*** Opening of Records for the exercise ***
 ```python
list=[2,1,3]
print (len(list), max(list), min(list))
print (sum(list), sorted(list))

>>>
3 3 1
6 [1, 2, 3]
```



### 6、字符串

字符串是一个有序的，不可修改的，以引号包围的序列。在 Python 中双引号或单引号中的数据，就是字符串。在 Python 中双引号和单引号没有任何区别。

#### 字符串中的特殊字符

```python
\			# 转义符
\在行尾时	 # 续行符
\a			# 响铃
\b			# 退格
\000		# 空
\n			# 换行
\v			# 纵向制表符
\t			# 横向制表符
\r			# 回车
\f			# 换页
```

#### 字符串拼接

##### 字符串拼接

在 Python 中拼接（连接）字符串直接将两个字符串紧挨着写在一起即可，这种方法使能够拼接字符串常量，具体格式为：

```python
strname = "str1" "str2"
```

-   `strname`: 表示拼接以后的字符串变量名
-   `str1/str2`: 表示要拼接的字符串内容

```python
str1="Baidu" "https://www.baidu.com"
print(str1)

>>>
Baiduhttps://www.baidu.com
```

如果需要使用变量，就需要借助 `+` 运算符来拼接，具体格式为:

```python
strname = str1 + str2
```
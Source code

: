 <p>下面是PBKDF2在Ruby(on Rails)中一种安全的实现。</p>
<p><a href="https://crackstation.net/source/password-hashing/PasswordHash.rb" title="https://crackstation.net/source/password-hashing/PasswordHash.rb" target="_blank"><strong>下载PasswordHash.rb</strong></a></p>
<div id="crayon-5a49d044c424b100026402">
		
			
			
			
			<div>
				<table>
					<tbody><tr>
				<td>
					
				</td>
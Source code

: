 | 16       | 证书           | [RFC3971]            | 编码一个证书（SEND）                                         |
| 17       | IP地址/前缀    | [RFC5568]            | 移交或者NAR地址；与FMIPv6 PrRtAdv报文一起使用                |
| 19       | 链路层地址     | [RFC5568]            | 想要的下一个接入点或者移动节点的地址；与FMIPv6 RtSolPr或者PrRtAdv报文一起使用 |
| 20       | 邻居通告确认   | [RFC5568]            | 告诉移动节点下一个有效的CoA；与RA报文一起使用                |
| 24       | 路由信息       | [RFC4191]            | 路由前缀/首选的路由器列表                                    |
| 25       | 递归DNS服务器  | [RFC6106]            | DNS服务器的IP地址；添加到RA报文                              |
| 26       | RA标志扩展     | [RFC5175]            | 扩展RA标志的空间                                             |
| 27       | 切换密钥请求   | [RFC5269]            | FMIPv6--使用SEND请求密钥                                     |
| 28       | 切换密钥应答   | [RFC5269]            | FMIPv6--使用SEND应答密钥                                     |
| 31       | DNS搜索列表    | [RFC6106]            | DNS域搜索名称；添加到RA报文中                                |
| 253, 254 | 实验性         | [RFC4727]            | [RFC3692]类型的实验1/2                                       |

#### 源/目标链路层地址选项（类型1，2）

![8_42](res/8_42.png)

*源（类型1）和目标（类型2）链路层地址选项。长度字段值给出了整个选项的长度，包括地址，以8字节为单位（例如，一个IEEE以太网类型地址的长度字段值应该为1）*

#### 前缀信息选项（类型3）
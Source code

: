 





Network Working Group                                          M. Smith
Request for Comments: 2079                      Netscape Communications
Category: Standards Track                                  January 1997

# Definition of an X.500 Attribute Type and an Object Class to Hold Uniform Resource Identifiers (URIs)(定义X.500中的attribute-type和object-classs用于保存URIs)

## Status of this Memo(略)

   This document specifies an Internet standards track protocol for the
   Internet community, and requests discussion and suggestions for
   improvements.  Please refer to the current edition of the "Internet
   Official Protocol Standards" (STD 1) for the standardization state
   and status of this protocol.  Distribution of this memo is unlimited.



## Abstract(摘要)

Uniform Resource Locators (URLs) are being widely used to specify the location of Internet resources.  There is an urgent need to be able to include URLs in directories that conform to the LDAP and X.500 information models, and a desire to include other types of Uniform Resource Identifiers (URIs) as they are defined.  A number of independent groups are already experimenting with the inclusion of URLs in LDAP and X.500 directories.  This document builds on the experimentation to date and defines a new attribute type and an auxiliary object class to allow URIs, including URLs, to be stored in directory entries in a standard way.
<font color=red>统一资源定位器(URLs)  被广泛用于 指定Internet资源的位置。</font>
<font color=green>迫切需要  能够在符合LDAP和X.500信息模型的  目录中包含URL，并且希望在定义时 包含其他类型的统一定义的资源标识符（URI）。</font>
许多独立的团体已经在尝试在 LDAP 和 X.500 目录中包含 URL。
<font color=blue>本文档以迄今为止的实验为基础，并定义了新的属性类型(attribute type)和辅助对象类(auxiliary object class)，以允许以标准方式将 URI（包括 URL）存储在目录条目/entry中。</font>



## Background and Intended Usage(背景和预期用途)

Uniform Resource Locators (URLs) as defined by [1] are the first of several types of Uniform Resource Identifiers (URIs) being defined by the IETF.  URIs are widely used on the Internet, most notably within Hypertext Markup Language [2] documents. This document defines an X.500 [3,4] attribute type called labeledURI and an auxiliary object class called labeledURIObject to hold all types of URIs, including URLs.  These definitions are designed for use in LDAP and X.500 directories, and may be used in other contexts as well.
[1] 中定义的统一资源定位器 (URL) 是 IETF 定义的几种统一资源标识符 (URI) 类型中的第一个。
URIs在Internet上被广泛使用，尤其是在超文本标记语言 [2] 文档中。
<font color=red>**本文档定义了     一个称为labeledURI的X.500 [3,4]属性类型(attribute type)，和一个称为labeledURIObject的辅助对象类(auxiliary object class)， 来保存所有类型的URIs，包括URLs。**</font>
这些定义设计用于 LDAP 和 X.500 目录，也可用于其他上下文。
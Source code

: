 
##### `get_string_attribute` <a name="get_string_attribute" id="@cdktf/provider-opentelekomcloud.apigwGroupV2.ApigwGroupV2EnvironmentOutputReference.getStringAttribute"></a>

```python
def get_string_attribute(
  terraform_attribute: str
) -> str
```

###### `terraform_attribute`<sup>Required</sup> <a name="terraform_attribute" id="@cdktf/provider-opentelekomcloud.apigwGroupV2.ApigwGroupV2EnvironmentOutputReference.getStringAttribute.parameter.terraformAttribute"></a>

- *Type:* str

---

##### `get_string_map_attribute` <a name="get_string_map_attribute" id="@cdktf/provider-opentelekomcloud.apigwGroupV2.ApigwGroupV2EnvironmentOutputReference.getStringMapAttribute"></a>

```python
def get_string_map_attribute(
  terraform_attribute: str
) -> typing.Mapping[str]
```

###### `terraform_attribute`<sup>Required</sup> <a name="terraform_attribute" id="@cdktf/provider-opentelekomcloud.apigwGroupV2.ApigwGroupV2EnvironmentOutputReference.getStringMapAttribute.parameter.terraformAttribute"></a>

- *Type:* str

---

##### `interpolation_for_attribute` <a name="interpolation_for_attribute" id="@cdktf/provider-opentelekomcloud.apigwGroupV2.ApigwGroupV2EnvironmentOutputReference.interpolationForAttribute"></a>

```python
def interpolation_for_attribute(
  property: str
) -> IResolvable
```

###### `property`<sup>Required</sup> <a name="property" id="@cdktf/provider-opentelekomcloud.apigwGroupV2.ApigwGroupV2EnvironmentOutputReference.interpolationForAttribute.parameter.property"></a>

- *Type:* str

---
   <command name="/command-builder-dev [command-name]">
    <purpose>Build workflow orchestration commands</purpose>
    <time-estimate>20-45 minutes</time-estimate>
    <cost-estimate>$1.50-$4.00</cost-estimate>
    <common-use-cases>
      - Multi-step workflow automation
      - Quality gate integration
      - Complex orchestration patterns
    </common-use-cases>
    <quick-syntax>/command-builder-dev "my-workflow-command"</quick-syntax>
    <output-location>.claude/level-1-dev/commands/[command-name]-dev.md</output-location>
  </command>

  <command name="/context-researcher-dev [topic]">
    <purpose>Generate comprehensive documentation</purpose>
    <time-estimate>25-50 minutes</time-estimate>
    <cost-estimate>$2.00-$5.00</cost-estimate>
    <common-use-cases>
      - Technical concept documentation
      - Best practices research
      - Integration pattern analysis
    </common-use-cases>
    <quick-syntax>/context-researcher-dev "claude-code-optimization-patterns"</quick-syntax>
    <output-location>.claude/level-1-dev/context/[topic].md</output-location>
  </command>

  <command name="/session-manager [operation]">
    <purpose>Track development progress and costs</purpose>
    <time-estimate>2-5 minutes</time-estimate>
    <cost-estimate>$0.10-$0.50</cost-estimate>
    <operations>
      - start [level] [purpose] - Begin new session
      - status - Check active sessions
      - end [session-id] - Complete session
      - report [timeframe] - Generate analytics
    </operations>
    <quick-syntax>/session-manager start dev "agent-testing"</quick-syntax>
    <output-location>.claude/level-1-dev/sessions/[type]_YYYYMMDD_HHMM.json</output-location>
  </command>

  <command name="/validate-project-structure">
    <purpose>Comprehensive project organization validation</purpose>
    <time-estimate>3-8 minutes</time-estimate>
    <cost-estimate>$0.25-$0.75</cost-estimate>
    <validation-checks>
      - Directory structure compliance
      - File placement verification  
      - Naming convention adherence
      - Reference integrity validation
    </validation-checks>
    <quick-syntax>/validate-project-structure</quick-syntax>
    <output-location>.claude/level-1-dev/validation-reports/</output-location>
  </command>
*** Close of Records for the exercise ***
> Your goal
Of the entries above, transcribe exactly those lines that fall between the line containing "<time-estimate>2-5 minutes</time-estimate>" and the line containing "<quick-syntax>/validate-project-structure</quick-syntax>", together with those two lines.

> Task output
    <time-estimate>2-5 minutes</time-estimate>
    <cost-estimate>$0.10-$0.50</cost-estimate>
    <operations>
      - start [level] [purpose] - Begin new session
      - status - Check active sessions
      - end [session-id] - Complete session
      - report [timeframe] - Generate analytics
    </operations>
    <quick-syntax>/session-manager start dev "agent-testing"</quick-syntax>
    <output-location>.claude/level-1-dev/sessions/[type]_YYYYMMDD_HHMM.json</output-location>
  </command>

  <command name="/validate-project-structure">
    <purpose>Comprehensive project organization validation</purpose>
    <time-estimate>3-8 minutes</time-estimate>
    <cost-estimate>$0.25-$0.75</cost-estimate>
    <validation-checks>
      - Directory structure compliance
      - File placement verification  
      - Naming convention adherence
      - Reference integrity validation
    </validation-checks>
    <quick-syntax>/validate-project-structure</quick-syntax>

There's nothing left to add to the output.